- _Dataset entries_
^^^^
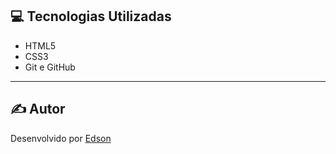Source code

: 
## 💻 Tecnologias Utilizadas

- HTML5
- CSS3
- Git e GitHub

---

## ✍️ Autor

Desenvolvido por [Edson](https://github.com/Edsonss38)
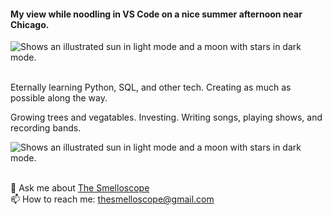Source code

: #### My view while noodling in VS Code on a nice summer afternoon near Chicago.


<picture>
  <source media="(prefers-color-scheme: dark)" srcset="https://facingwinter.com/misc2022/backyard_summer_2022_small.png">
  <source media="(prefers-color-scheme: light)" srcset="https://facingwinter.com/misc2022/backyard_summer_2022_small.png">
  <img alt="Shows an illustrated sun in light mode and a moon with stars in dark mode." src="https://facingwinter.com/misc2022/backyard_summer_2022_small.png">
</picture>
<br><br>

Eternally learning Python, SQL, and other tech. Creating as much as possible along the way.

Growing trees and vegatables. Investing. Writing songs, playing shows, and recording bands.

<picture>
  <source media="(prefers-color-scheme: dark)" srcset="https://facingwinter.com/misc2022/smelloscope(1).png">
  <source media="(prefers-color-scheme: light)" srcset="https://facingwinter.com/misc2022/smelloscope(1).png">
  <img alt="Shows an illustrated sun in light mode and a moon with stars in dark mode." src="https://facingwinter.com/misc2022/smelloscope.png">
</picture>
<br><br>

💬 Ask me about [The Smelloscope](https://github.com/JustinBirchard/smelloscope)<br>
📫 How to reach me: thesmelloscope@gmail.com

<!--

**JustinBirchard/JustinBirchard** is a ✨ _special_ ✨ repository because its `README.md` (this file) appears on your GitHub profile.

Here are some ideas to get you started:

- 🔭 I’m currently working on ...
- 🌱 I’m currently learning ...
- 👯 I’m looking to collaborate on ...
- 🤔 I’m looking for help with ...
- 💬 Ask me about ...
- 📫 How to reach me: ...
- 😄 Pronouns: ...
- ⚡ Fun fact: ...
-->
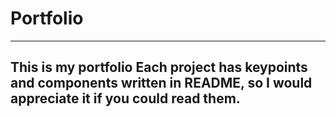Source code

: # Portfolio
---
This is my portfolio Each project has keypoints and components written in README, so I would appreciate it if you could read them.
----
^^^^
- _DESCRIPTION OF THE TASK_
Your job is to copy each entry exactly as written; the pictures do not go in.

- _TASK SOLUTION_
Source code

: 
## 💻 Tecnologias Utilizadas

- HTML5
- CSS3
- Git e GitHub

---

## ✍️ Autor

Desenvolvido por [Edson](https://github.com/Edsonss38)
Source code

: #### My view while noodling in VS Code on a nice summer afternoon near Chicago.


<picture>
  <source media="(prefers-color-scheme: dark)" srcset="https://facingwinter.com/misc2022/backyard_summer_2022_small.png">
  <source media="(prefers-color-scheme: light)" srcset="https://facingwinter.com/misc2022/backyard_summer_2022_small.png">
  <img alt="Shows an illustrated sun in light mode and a moon with stars in dark mode." src="https://facingwinter.com/misc2022/backyard_summer_2022_small.png">
</picture>
<br><br>

Eternally learning Python, SQL, and other tech. Creating as much as possible along the way.

Growing trees and vegatables. Investing. Writing songs, playing shows, and recording bands.

<picture>
  <source media="(prefers-color-scheme: dark)" srcset="https://facingwinter.com/misc2022/smelloscope(1).png">
  <source media="(prefers-color-scheme: light)" srcset="https://facingwinter.com/misc2022/smelloscope(1).png">
  <img alt="Shows an illustrated sun in light mode and a moon with stars in dark mode." src="https://facingwinter.com/misc2022/smelloscope.png">
</picture>
<br><br>

💬 Ask me about [The Smelloscope](https://github.com/JustinBirchard/smelloscope)<br>
📫 How to reach me: thesmelloscope@gmail.com

<!--

**JustinBirchard/JustinBirchard** is a ✨ _special_ ✨ repository because its `README.md` (this file) appears on your GitHub profile.

Here are some ideas to get you started:

- 🔭 I’m currently working on ...
- 🌱 I’m currently learning ...
- 👯 I’m looking to collaborate on ...
- 🤔 I’m looking for help with ...
- 💬 Ask me about ...
- 📫 How to reach me: ...
- 😄 Pronouns: ...
- ⚡ Fun fact: ...
-->
Source code

: # Portfolio
---
This is my portfolio Each project has keypoints and components written in README, so I would appreciate it if you could read them.
----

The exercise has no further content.